## Assignment
Copy all records exactly; omit pictures.

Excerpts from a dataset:
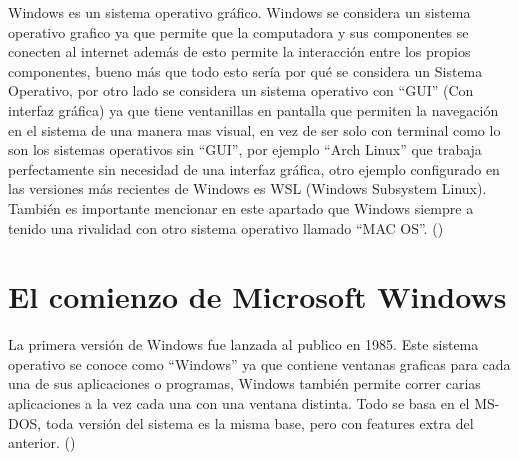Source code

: \documentclass[stu, 12pt, letterpaper, donotrepeattitle, floatsintext, natbib, helv]{apa7}
\begin{document}
Windows es un sistema operativo gráfico. Windows se considera un sistema operativo grafico ya que permite que la computadora y sus componentes se conecten al internet además de esto permite la interacción entre los propios componentes, bueno más que todo esto sería por qué se considera un Sistema Operativo, por otro lado se considera un sistema operativo con “GUI” (Con interfaz gráfica) ya que tiene ventanillas en pantalla que permiten la navegación en el sistema de una manera mas visual, en vez de ser solo con terminal como lo son los sistemas operativos sin “GUI”, por ejemplo “Arch Linux” que trabaja perfectamente sin necesidad de una interfaz gráfica, otro ejemplo configurado en las versiones más recientes de Windows es WSL (Windows Subsystem Linux). También es importante mencionar en este apartado que Windows siempre a tenido una rivalidad con otro sistema operativo llamado “MAC OS”. (\cite{WhatIsWindows})

\section*{El comienzo de Microsoft Windows}
{}

La primera versión de Windows fue lanzada al publico en 1985. Este sistema operativo se conoce como “Windows” ya que contiene ventanas graficas para cada una de sus aplicaciones o programas, Windows también permite correr carias aplicaciones a la vez cada una con una ventana distinta. Todo se basa en el MS-DOS, toda versión del sistema es la misma base, pero con features extra del anterior. (\cite{WhatIsWindows})
\end{document}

## Answer area
Source code

: \documentclass[stu, 12pt, letterpaper, donotrepeattitle, floatsintext, natbib, helv]{apa7}
\begin{document}
Windows es un sistema operativo gráfico. Windows se considera un sistema operativo grafico ya que permite que la computadora y sus componentes se conecten al internet además de esto permite la interacción entre los propios componentes, bueno más que todo esto sería por qué se considera un Sistema Operativo, por otro lado se considera un sistema operativo con “GUI” (Con interfaz gráfica) ya que tiene ventanillas en pantalla que permiten la navegación en el sistema de una manera mas visual, en vez de ser solo con terminal como lo son los sistemas operativos sin “GUI”, por ejemplo “Arch Linux” que trabaja perfectamente sin necesidad de una interfaz gráfica, otro ejemplo configurado en las versiones más recientes de Windows es WSL (Windows Subsystem Linux). También es importante mencionar en este apartado que Windows siempre a tenido una rivalidad con otro sistema operativo llamado “MAC OS”. (\cite{WhatIsWindows})

\section*{El comienzo de Microsoft Windows}
{}

La primera versión de Windows fue lanzada al publico en 1985. Este sistema operativo se conoce como “Windows” ya que contiene ventanas graficas para cada una de sus aplicaciones o programas, Windows también permite correr carias aplicaciones a la vez cada una con una ventana distinta. Todo se basa en el MS-DOS, toda versión del sistema es la misma base, pero con features extra del anterior. (\cite{WhatIsWindows})
\end{document}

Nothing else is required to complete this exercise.